Hosted by popular late-night "SportsCenter" host Scott Van Pelt and a rotating cast of other ESPN anchors, the daily version of the scores-and-highlights show will help fans get caught up on any news or must-see clips they may have missed the night before.
Speaking to media buyers and advertisers this afternoon at ESPN's first NewFronts presentation, Van Pelt said viewers who fall asleep to his midnight TV show and wake up to the new digital program might feel like they're in a marriage with him, "or we're hooking up," before stepping back to let his audience "decide which is the more horrifying thought."
Van Pelt's freewheeling interpretation of "SportsCenter" is ranked among ESPN's highest-rated studio telecasts. The show gets a boost whenever it leads out of a high-impact live event; in the wake of Friday night's Oklahoma City-Utah NBA playoff tilt, for example, the night-owl "SportsCenter" was cable's third highest-rated show, drawing north of 1 million adults 18-to-49.
In a bid to drive viewers to the all-digital "SportsCenter," the show will be featured prominently on the home screen whenever the user opens the ESPN app. Wednesday's announcement was made just days after Twitter unveiled a new live content-and-advertising agreement with ESPN, a pact that includes the forthcoming shows "SportsCenter Live" and "Fantasy Football Live!"

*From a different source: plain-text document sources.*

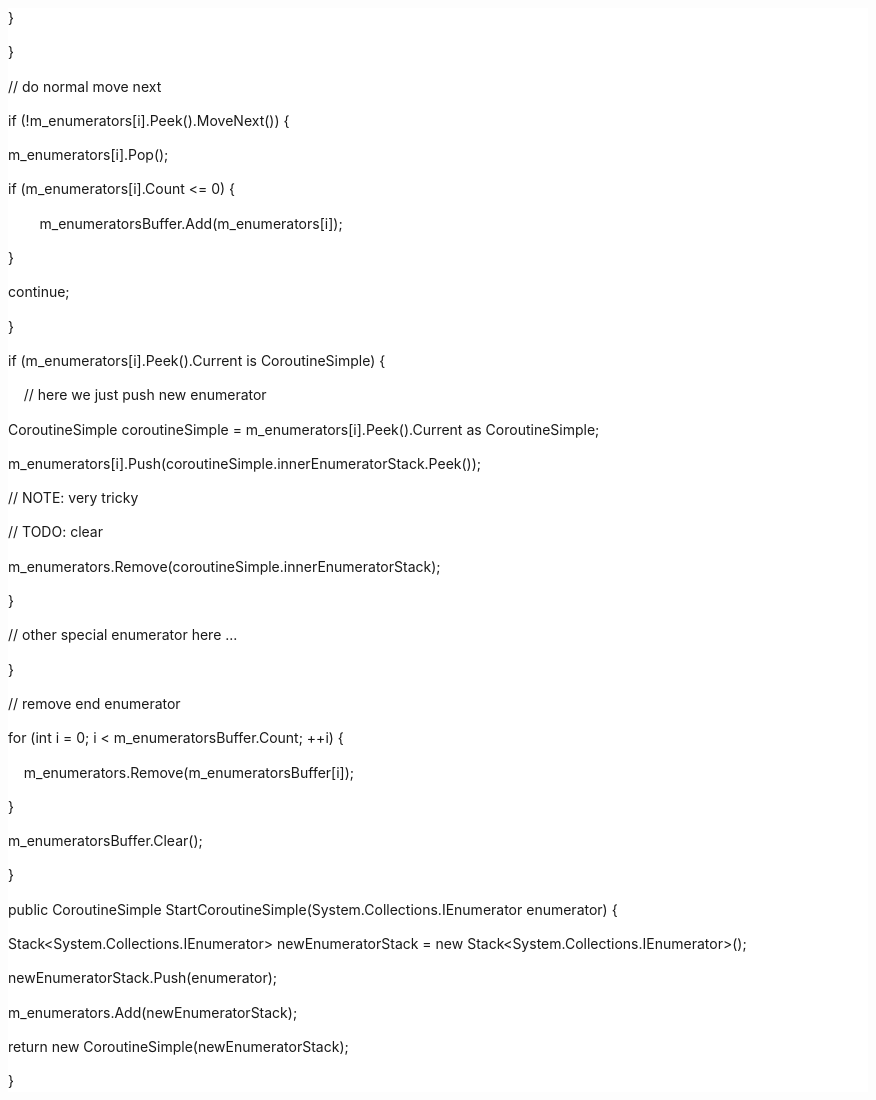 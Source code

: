 }

}

// do normal move next

if (!m_enumerators[i].Peek().MoveNext()) {

m_enumerators[i].Pop();

if (m_enumerators[i].Count <= 0) {

        m_enumeratorsBuffer.Add(m_enumerators[i]);

}

continue;

}

if (m_enumerators[i].Peek().Current is CoroutineSimple) {

    // here we just push new enumerator

CoroutineSimple coroutineSimple = m_enumerators[i].Peek().Current as CoroutineSimple;

m_enumerators[i].Push(coroutineSimple.innerEnumeratorStack.Peek());

// NOTE: very tricky

// TODO: clear

m_enumerators.Remove(coroutineSimple.innerEnumeratorStack);

}

// other special enumerator here ...

}

// remove end enumerator

for (int i = 0; i < m_enumeratorsBuffer.Count; ++i) {

    m_enumerators.Remove(m_enumeratorsBuffer[i]);

}

m_enumeratorsBuffer.Clear();

}

public CoroutineSimple StartCoroutineSimple(System.Collections.IEnumerator enumerator) {

Stack<System.Collections.IEnumerator> newEnumeratorStack = new Stack<System.Collections.IEnumerator>();

newEnumeratorStack.Push(enumerator);

m_enumerators.Add(newEnumeratorStack);

return new CoroutineSimple(newEnumeratorStack);

}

Another digital series in the works is "Always Late with Katie Nolan," a personality-driven stew of pop culture, hot sports takes, interviews and pre-produced segments hosted by the former host of Fox Sports' "Garbage Time." Since joining ESPN in October, Nolan has appeared as a panelist on "Highly Questionable," has hosted "SportsCenter" on Snapchat and recorded 18 installments of her weekly podcast "Sports? with Katie Nolan."
ESPN introduced "Always Late" with an absolute ankle-breaker of a sizzle reel which, as it was unspooling in real time, suggested that someone very high up in the command chain had taken leave of his senses. But once Nolan took the stage to intervene (at one point, the soundtrack was playing something rather akin to calliope music), it became clear that the whole thing was just a bit. (As Nolan explained, it's tough to produce a sizzle reel when not a frame of the show has been shot.)
"I'm sorry, can you just stop … can you just stop that?" Nolan said, before going on to suggest that it might make a little more sense for her to try and talk advertisers through the basics of the show. "Basically it's just going to be me taking everything in—because sports fans get inundated with information and stats and games all week long—I just want to take all that, chew it up and then help you digest it. I'm like the mom bird and the fans are like little baby birds and … this is getting really gross."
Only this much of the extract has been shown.